This is a short, slender milkweed with thin leaves. As Lilly says, it’s easy to miss.

Lilly Anderson-Messec sits at the edge of a steephead ravine slope, looking at rare wildflowers.
Lilly Anderson-Messec sits at the edge of a steephead ravine slope, looking at rare wildflowers.

On the rim of a steephead ravine

Here, the upland forest transitions to a slope forest. The wide spacing of longleaf pine allows a lot of light to hit the ground, but as we enter the ravine, the trees become denser and more varied, and it gets darker. Usually- but we’ll get to what’s different in a little bit. Anyhow, the changes in light and elevation mean changes in plants.

“These are really interesting ecotones for us,” Brian says. “The plants and animals that make a life for themselves at the bottom of this ravine, and at different layers of that rise up into the upland, they all vary and change across space.”

Gholson's blazingstar (Liatris gholsonii)
Gholson’s blazingstar (Liatris gholsonii)

02:48 Gholson’s blazingstar (Liatris gholsonii)

Here on the edge of the ravine, Lilly finds two species of blazing star, one of which is rare. Gholson’s blazing star is endemic to three Florida panhandle counties and is listed as Endangered at the state level.

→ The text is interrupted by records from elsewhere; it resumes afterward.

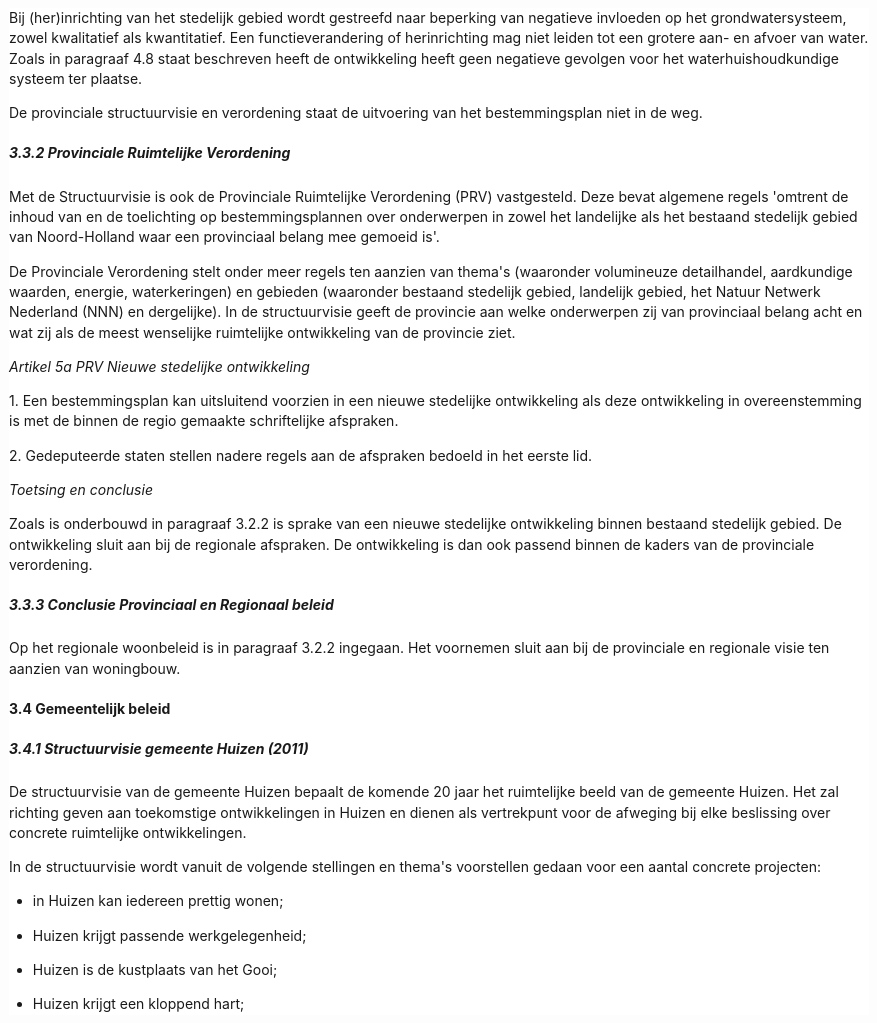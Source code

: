 Bij (her)inrichting van het stedelijk gebied wordt gestreefd naar beperking van negatieve invloeden op het grondwatersysteem, zowel kwalitatief als kwantitatief. Een functieverandering of herinrichting mag niet leiden tot een grotere aan\- en afvoer van water. Zoals in paragraaf 4\.8 staat beschreven heeft de ontwikkeling heeft geen negatieve gevolgen voor het waterhuishoudkundige systeem ter plaatse.

De provinciale structuurvisie en verordening staat de uitvoering van het bestemmingsplan niet in de weg.

##### 3\.3\.2 Provinciale Ruimtelijke Verordening

Met de Structuurvisie is ook de Provinciale Ruimtelijke Verordening (PRV) vastgesteld. Deze bevat algemene regels 'omtrent de inhoud van en de toelichting op bestemmingsplannen over onderwerpen in zowel het landelijke als het bestaand stedelijk gebied van Noord\-Holland waar een provinciaal belang mee gemoeid is'.

De Provinciale Verordening stelt onder meer regels ten aanzien van thema's (waaronder volumineuze detailhandel, aardkundige waarden, energie, waterkeringen) en gebieden (waaronder bestaand stedelijk gebied, landelijk gebied, het Natuur Netwerk Nederland (NNN) en dergelijke). In de structuurvisie geeft de provincie aan welke onderwerpen zij van provinciaal belang acht en wat zij als de meest wenselijke ruimtelijke ontwikkeling van de provincie ziet.

*Artikel 5a PRV Nieuwe stedelijke ontwikkeling*

1\. Een bestemmingsplan kan uitsluitend voorzien in een nieuwe stedelijke ontwikkeling als deze ontwikkeling in overeenstemming is met de binnen de regio gemaakte schriftelijke afspraken.

2\. Gedeputeerde staten stellen nadere regels aan de afspraken bedoeld in het eerste lid.

*Toetsing en conclusie*

Zoals is onderbouwd in paragraaf 3\.2\.2 is sprake van een nieuwe stedelijke ontwikkeling binnen bestaand stedelijk gebied. De ontwikkeling sluit aan bij de regionale afspraken. De ontwikkeling is dan ook passend binnen de kaders van de provinciale verordening.

##### 3\.3\.3 Conclusie Provinciaal en Regionaal beleid

Op het regionale woonbeleid is in paragraaf 3\.2\.2 ingegaan. Het voornemen sluit aan bij de provinciale en regionale visie ten aanzien van woningbouw.

#### 3\.4 Gemeentelijk beleid

##### 3\.4\.1 Structuurvisie gemeente Huizen (2011\)

De structuurvisie van de gemeente Huizen bepaalt de komende 20 jaar het ruimtelijke beeld van de gemeente Huizen. Het zal richting geven aan toekomstige ontwikkelingen in Huizen en dienen als vertrekpunt voor de afweging bij elke beslissing over concrete ruimtelijke ontwikkelingen.

In de structuurvisie wordt vanuit de volgende stellingen en thema's voorstellen gedaan voor een aantal concrete projecten:

* in Huizen kan iedereen prettig wonen;

* Huizen krijgt passende werkgelegenheid;

* Huizen is de kustplaats van het Gooi;

* Huizen krijgt een kloppend hart;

“A very rare, endangered, endemic plant species that only occurs on these slopes, on these ravines,” Lilly says. As we see throughout the segment, blazing stars are common in the open uplands. This one is different. “The Gholson’s blazing star is unique because most of these blazing stars tend to grow and prefer full sun. And the Gholson’s can grow in almost full shade… it’s less showy, doesn’t bloom quite as much.”

At 02:54, we see a gulf fritillary on it.

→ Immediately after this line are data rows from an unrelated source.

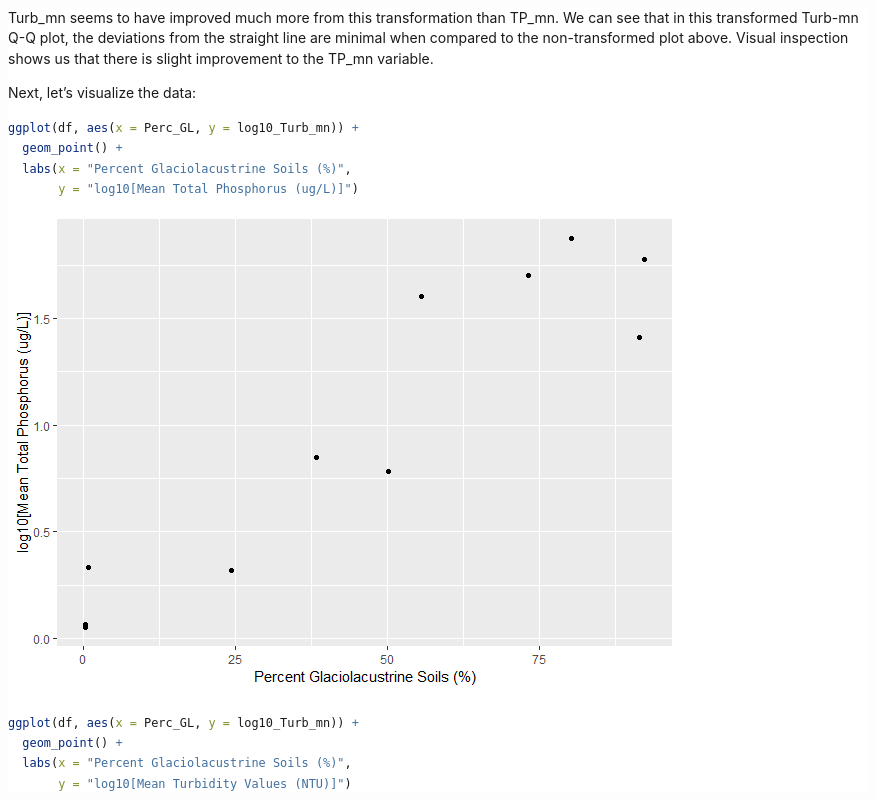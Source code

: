 Turb\_mn seems to have improved much more from this transformation than
TP\_mn. We can see that in this transformed Turb-mn Q-Q plot, the
deviations from the straight line are minimal when compared to the
non-transformed plot above. Visual inspection shows us that there is
slight improvement to the TP\_mn variable.

Next, let’s visualize the data:

``` r
ggplot(df, aes(x = Perc_GL, y = log10_Turb_mn)) + 
  geom_point() +
  labs(x = "Percent Glaciolacustrine Soils (%)",
       y = "log10[Mean Total Phosphorus (ug/L)]")
```

![](VT_Watersheds_Regression_files/figure-gfm/unnamed-chunk-7-1.png)

``` r
ggplot(df, aes(x = Perc_GL, y = log10_Turb_mn)) + 
  geom_point() +
  labs(x = "Percent Glaciolacustrine Soils (%)",
       y = "log10[Mean Turbidity Values (NTU)]")
```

Chapman's blazing star (Liatris chapmanii)
Chapman’s blazingstar (Liatris chapmanii). Note how many more flowers grow on the stalk, and closer to it, than the Gholson’s blazing star.

Chapman’s blazingstar (Liatris chapmanii)

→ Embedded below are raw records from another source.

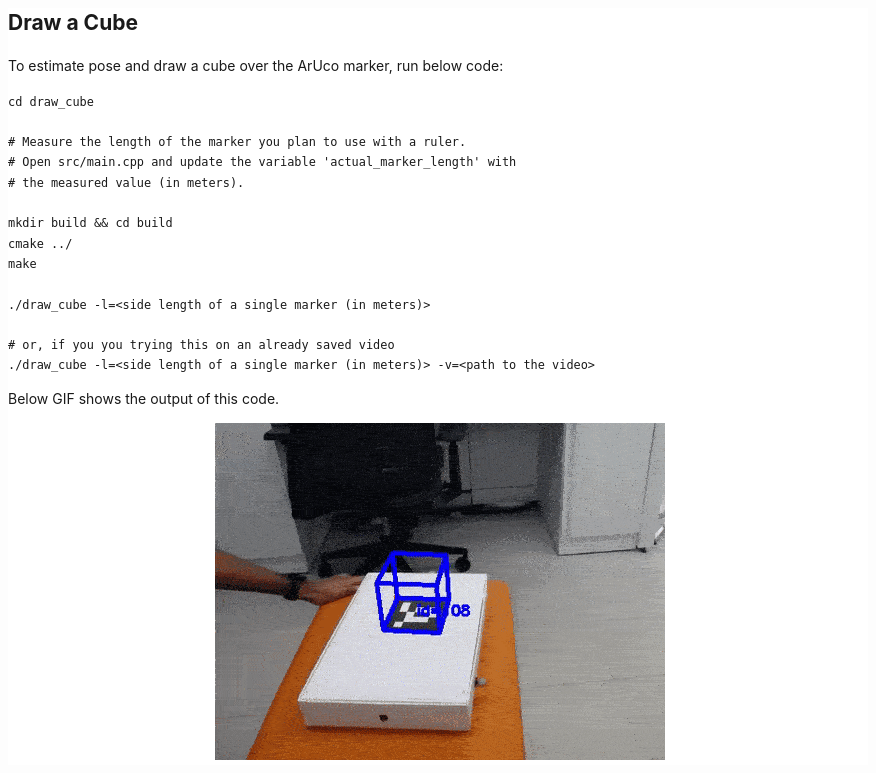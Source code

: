 
## Draw a Cube 
To estimate pose and draw a cube over the ArUco marker, run below code:
```
cd draw_cube

# Measure the length of the marker you plan to use with a ruler.
# Open src/main.cpp and update the variable 'actual_marker_length' with
# the measured value (in meters).

mkdir build && cd build
cmake ../
make

./draw_cube -l=<side length of a single marker (in meters)>

# or, if you you trying this on an already saved video
./draw_cube -l=<side length of a single marker (in meters)> -v=<path to the video>
```

Below GIF shows the output of this code.

<center>
  <img src="./images/detected_cube.gif"  width="350"/>
</center>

In the video, we didn’t show the blazing star next to the Gholson’s. Nonetheless, on-site, Lilly uses it to contrast with the rarer plant. The Chapman’s blazing star has more flowers on its stalk, and they grow closer to the stalk. The Gholson’s has less, and the flowers stick out from the stalk on little stems.

Brian Pelc explores a steephead ravine stream.
Brian Pelc explores a steephead ravine stream.

The ravine bottom

So, usually, the ravine bottom is a shady place. Hurricane Michael changed that here. It’ll be decades before new trees grow to the size of those that fell, and shade the floor once more. Having full sun has already started changing what plants are growing here. You can check out our other post for this video for more on the aftermath of Michael in the Apalachicola River basin.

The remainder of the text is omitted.